### Data provided
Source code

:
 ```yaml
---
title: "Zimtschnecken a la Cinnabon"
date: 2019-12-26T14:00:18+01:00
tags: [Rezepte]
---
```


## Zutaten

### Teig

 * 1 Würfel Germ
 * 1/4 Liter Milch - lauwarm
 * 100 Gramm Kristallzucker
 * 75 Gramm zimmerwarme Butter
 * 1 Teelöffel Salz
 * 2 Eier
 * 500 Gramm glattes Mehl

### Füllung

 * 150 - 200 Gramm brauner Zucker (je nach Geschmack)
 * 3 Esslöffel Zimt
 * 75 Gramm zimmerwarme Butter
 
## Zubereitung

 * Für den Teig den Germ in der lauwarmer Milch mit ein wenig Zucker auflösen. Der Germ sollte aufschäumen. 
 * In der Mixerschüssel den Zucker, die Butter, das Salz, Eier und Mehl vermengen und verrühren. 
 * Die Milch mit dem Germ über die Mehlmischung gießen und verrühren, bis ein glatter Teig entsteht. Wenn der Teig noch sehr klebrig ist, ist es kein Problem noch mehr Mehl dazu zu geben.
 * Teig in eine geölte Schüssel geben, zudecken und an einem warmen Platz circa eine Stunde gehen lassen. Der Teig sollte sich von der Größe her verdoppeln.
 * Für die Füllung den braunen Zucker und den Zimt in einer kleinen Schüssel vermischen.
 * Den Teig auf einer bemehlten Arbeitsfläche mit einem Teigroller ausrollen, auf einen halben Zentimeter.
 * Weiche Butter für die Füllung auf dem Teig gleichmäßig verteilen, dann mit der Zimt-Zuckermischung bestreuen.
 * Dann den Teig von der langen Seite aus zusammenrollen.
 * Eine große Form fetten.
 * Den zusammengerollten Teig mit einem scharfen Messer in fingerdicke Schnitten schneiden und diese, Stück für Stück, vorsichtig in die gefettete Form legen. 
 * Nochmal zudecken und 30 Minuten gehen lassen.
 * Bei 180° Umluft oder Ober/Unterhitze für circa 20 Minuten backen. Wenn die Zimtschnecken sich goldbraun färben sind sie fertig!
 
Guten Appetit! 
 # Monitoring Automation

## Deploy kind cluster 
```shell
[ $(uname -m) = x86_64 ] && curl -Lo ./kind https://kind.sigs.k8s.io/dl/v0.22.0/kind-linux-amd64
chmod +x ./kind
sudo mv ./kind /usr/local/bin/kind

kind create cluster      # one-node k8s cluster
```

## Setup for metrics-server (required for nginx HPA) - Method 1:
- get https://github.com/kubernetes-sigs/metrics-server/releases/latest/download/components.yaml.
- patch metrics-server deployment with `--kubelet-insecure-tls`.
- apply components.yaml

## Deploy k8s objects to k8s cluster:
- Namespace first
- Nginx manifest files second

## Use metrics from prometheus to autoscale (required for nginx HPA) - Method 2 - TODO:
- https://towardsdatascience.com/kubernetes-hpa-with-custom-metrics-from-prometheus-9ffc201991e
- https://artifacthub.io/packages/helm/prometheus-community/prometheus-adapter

### Problem description
What lines in the data hold the word "https"? Return them.

### Task result
[ $(uname -m) = x86_64 ] && curl -Lo ./kind https://kind.sigs.k8s.io/dl/v0.22.0/kind-linux-amd64
- get https://github.com/kubernetes-sigs/metrics-server/releases/latest/download/components.yaml.
- https://towardsdatascience.com/kubernetes-hpa-with-custom-metrics-from-prometheus-9ffc201991e
- https://artifacthub.io/packages/helm/prometheus-community/prometheus-adapter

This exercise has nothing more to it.